Source data:
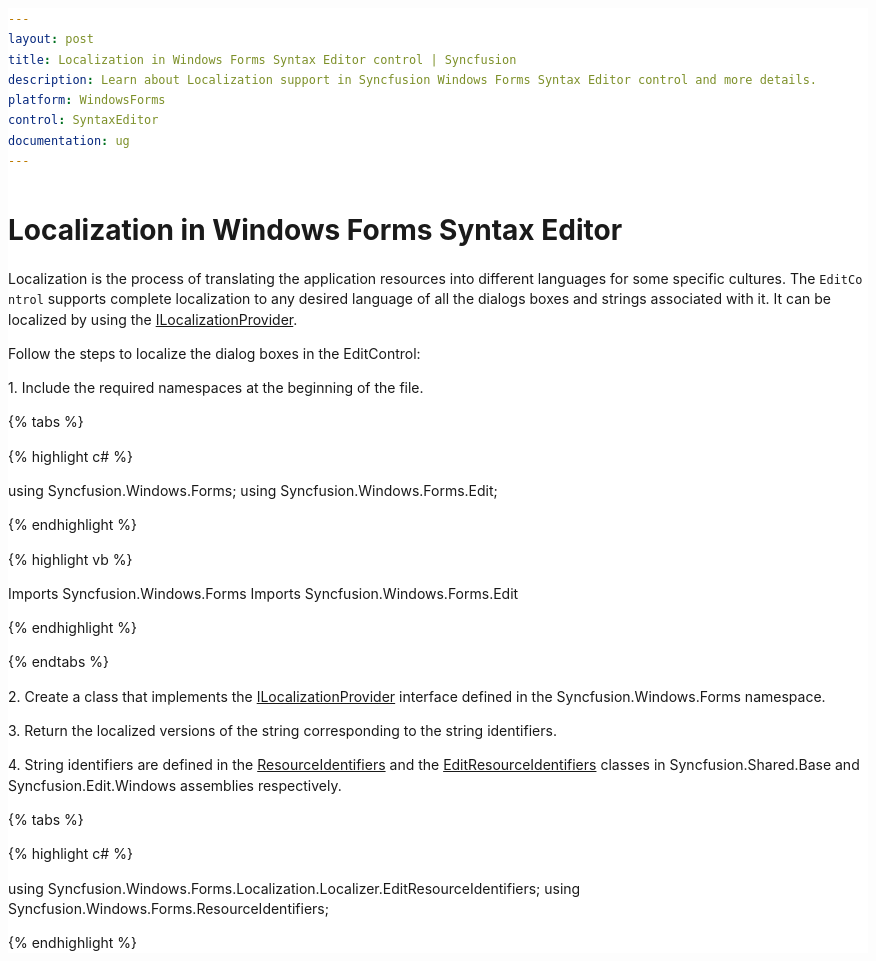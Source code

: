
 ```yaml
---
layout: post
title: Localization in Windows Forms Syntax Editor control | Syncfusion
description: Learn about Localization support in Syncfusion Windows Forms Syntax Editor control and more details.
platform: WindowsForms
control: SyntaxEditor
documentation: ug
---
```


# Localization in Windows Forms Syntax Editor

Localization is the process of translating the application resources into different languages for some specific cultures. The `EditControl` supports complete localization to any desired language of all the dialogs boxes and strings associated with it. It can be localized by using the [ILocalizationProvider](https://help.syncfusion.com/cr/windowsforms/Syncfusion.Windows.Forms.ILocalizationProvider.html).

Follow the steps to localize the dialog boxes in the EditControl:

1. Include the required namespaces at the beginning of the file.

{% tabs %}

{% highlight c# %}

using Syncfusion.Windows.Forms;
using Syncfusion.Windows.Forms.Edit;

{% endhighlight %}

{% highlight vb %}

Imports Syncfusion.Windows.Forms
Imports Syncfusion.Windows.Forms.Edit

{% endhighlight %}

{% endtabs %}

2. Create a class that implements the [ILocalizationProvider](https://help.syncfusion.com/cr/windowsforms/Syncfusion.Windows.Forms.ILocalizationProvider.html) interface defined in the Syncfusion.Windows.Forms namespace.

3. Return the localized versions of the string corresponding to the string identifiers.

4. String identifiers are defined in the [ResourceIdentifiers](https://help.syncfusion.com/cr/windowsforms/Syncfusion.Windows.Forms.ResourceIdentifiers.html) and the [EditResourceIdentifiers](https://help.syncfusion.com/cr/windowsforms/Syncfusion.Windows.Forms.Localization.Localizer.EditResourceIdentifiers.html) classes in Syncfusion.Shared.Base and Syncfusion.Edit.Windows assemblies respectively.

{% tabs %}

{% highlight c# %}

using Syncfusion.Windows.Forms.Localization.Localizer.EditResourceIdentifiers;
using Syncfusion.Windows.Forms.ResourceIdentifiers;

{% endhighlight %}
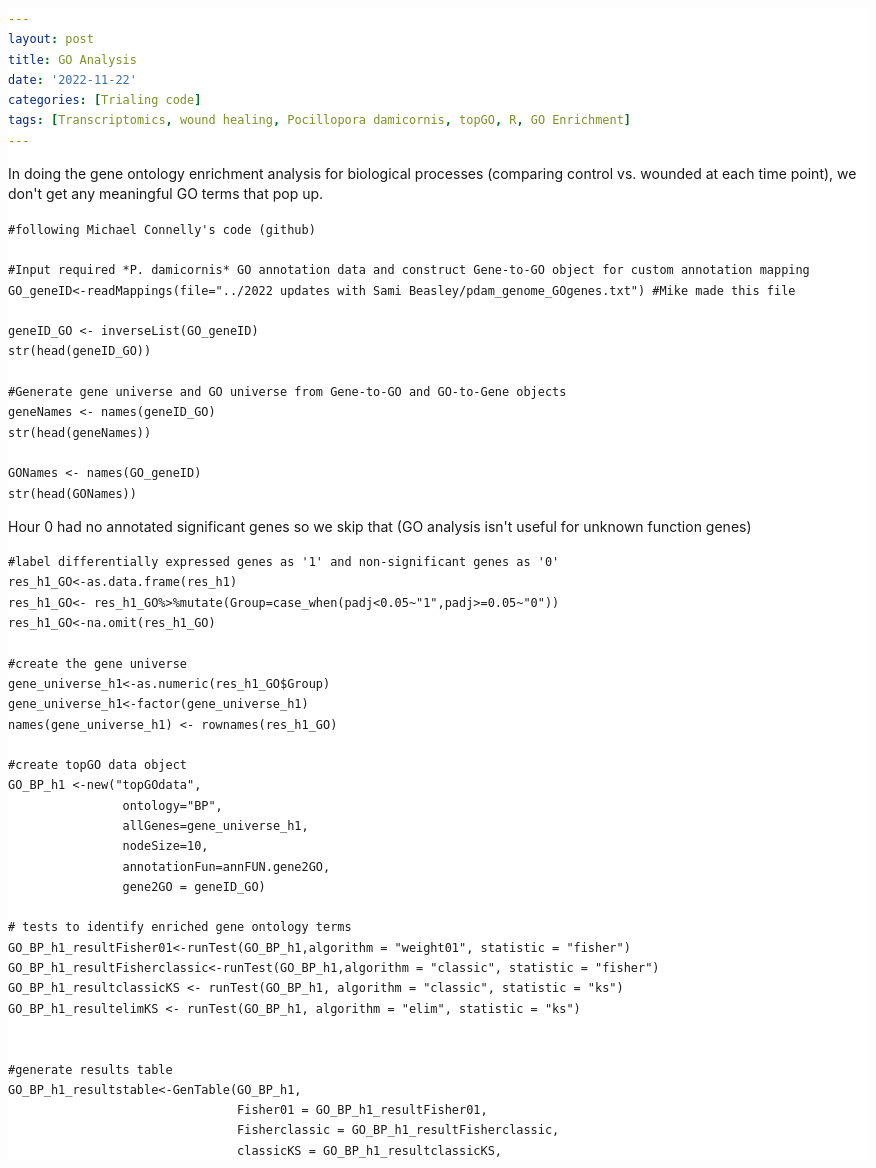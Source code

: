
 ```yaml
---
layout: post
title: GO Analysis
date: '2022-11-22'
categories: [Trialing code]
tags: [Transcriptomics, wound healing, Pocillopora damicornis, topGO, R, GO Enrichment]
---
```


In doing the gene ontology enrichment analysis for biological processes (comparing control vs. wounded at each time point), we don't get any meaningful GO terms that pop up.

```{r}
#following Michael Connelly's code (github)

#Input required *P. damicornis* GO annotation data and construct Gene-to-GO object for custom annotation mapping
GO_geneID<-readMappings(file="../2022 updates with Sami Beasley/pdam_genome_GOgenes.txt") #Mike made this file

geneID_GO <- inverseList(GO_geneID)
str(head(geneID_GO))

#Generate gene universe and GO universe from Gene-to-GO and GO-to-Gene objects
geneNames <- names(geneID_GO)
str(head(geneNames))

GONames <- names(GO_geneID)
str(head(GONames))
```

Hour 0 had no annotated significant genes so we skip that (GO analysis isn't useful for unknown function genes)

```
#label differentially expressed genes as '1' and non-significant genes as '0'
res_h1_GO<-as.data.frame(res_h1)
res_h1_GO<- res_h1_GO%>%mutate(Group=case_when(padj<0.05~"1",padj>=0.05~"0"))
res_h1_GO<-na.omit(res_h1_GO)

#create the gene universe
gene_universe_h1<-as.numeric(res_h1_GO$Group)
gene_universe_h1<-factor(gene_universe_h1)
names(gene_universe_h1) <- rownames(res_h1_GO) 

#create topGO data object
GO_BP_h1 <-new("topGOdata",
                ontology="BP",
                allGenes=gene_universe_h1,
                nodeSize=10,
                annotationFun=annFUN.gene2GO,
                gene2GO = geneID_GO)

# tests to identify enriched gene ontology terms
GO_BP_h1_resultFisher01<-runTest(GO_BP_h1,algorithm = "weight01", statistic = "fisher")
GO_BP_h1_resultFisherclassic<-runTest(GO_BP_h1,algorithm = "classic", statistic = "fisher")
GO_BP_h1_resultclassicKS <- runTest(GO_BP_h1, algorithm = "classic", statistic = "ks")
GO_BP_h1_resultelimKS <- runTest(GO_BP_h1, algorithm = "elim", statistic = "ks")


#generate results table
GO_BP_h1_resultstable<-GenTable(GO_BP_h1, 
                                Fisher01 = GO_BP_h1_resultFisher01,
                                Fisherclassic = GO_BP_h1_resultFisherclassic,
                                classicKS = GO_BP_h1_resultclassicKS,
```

Exercise prompt: Please transcribe all of the entries word for word, with the pictures left out.

Task answer:
Source code

:
 ```yaml
---
layout: post
title: Localization in Windows Forms Syntax Editor control | Syncfusion
description: Learn about Localization support in Syncfusion Windows Forms Syntax Editor control and more details.
platform: WindowsForms
control: SyntaxEditor
documentation: ug
---
```


# Localization in Windows Forms Syntax Editor

Localization is the process of translating the application resources into different languages for some specific cultures. The `EditControl` supports complete localization to any desired language of all the dialogs boxes and strings associated with it. It can be localized by using the [ILocalizationProvider](https://help.syncfusion.com/cr/windowsforms/Syncfusion.Windows.Forms.ILocalizationProvider.html).

Follow the steps to localize the dialog boxes in the EditControl:

1. Include the required namespaces at the beginning of the file.

{% tabs %}

{% highlight c# %}

using Syncfusion.Windows.Forms;
using Syncfusion.Windows.Forms.Edit;

{% endhighlight %}

{% highlight vb %}

Imports Syncfusion.Windows.Forms
Imports Syncfusion.Windows.Forms.Edit

{% endhighlight %}

{% endtabs %}

2. Create a class that implements the [ILocalizationProvider](https://help.syncfusion.com/cr/windowsforms/Syncfusion.Windows.Forms.ILocalizationProvider.html) interface defined in the Syncfusion.Windows.Forms namespace.

3. Return the localized versions of the string corresponding to the string identifiers.

4. String identifiers are defined in the [ResourceIdentifiers](https://help.syncfusion.com/cr/windowsforms/Syncfusion.Windows.Forms.ResourceIdentifiers.html) and the [EditResourceIdentifiers](https://help.syncfusion.com/cr/windowsforms/Syncfusion.Windows.Forms.Localization.Localizer.EditResourceIdentifiers.html) classes in Syncfusion.Shared.Base and Syncfusion.Edit.Windows assemblies respectively.

{% tabs %}

{% highlight c# %}

using Syncfusion.Windows.Forms.Localization.Localizer.EditResourceIdentifiers;
using Syncfusion.Windows.Forms.ResourceIdentifiers;

{% endhighlight %}
Source code

:
 ```yaml
---
layout: post
title: GO Analysis
date: '2022-11-22'
categories: [Trialing code]
tags: [Transcriptomics, wound healing, Pocillopora damicornis, topGO, R, GO Enrichment]
---
```


In doing the gene ontology enrichment analysis for biological processes (comparing control vs. wounded at each time point), we don't get any meaningful GO terms that pop up.

```{r}
#following Michael Connelly's code (github)

#Input required *P. damicornis* GO annotation data and construct Gene-to-GO object for custom annotation mapping
GO_geneID<-readMappings(file="../2022 updates with Sami Beasley/pdam_genome_GOgenes.txt") #Mike made this file

geneID_GO <- inverseList(GO_geneID)
str(head(geneID_GO))

#Generate gene universe and GO universe from Gene-to-GO and GO-to-Gene objects
geneNames <- names(geneID_GO)
str(head(geneNames))

GONames <- names(GO_geneID)
str(head(GONames))
```

Hour 0 had no annotated significant genes so we skip that (GO analysis isn't useful for unknown function genes)

```
#label differentially expressed genes as '1' and non-significant genes as '0'
res_h1_GO<-as.data.frame(res_h1)
res_h1_GO<- res_h1_GO%>%mutate(Group=case_when(padj<0.05~"1",padj>=0.05~"0"))
res_h1_GO<-na.omit(res_h1_GO)

#create the gene universe
gene_universe_h1<-as.numeric(res_h1_GO$Group)
gene_universe_h1<-factor(gene_universe_h1)
names(gene_universe_h1) <- rownames(res_h1_GO) 

#create topGO data object
GO_BP_h1 <-new("topGOdata",
                ontology="BP",
                allGenes=gene_universe_h1,
                nodeSize=10,
                annotationFun=annFUN.gene2GO,
                gene2GO = geneID_GO)

# tests to identify enriched gene ontology terms
GO_BP_h1_resultFisher01<-runTest(GO_BP_h1,algorithm = "weight01", statistic = "fisher")
GO_BP_h1_resultFisherclassic<-runTest(GO_BP_h1,algorithm = "classic", statistic = "fisher")
GO_BP_h1_resultclassicKS <- runTest(GO_BP_h1, algorithm = "classic", statistic = "ks")
GO_BP_h1_resultelimKS <- runTest(GO_BP_h1, algorithm = "elim", statistic = "ks")


#generate results table
GO_BP_h1_resultstable<-GenTable(GO_BP_h1, 
                                Fisher01 = GO_BP_h1_resultFisher01,
                                Fisherclassic = GO_BP_h1_resultFisherclassic,
                                classicKS = GO_BP_h1_resultclassicKS,
```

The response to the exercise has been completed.